EXTRACTED MATERIAL START

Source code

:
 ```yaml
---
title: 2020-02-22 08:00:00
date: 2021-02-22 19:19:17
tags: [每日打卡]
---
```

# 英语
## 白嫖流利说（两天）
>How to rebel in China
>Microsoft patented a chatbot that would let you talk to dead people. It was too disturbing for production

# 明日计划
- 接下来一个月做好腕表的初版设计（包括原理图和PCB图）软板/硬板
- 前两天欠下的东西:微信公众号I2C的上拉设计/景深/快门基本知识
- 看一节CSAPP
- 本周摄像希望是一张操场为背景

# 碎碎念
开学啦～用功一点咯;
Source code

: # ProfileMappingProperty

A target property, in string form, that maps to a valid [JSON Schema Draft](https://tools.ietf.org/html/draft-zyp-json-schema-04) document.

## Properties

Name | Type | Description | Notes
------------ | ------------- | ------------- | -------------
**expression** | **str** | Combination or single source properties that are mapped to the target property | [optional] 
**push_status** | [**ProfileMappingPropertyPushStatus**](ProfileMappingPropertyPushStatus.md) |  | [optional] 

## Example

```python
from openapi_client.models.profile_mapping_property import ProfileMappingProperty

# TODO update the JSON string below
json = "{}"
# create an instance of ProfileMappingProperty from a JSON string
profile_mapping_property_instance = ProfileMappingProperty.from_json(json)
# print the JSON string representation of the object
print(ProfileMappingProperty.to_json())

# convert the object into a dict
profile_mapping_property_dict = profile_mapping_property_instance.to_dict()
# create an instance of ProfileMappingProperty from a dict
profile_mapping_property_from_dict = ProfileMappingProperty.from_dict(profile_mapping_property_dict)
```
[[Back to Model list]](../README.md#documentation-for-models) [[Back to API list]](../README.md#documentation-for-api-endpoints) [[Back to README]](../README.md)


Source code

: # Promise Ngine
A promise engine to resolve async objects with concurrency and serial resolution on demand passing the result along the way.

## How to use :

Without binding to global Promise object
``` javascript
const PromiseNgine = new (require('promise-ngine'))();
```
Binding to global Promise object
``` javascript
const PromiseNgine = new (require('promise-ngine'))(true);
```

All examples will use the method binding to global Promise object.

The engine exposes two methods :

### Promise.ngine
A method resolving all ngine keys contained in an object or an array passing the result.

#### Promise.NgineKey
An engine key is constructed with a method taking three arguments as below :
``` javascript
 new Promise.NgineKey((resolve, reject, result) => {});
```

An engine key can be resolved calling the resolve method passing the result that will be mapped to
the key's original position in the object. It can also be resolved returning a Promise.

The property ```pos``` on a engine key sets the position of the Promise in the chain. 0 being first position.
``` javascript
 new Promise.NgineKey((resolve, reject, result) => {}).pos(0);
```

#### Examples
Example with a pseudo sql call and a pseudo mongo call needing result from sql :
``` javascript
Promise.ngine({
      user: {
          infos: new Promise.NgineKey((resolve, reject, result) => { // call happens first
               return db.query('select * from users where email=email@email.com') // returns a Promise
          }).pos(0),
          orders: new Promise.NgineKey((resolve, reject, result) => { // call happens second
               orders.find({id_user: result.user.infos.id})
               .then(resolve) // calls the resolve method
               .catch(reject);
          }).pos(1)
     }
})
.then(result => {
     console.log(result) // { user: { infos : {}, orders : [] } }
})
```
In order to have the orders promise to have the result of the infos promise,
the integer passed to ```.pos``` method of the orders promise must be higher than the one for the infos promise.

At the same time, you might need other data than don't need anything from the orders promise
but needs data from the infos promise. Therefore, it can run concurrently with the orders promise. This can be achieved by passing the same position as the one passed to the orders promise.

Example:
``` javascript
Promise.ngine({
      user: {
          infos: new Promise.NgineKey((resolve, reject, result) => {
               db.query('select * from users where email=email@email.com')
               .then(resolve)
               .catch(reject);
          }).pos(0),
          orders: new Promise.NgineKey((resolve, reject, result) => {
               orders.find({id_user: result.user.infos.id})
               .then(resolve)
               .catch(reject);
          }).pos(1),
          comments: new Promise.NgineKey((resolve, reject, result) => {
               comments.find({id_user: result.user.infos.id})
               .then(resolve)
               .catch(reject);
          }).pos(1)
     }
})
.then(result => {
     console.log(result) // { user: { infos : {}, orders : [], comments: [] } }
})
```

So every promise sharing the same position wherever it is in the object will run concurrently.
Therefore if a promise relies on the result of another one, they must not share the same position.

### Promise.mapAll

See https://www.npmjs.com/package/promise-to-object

EXTRACTED MATERIAL END

WHAT NEEDS TO BE DONE:
Among the lines above, list those that contain the word "print".

OUTPUT FOR THIS TASK:
# print the JSON string representation of the object
print(ProfileMappingProperty.to_json())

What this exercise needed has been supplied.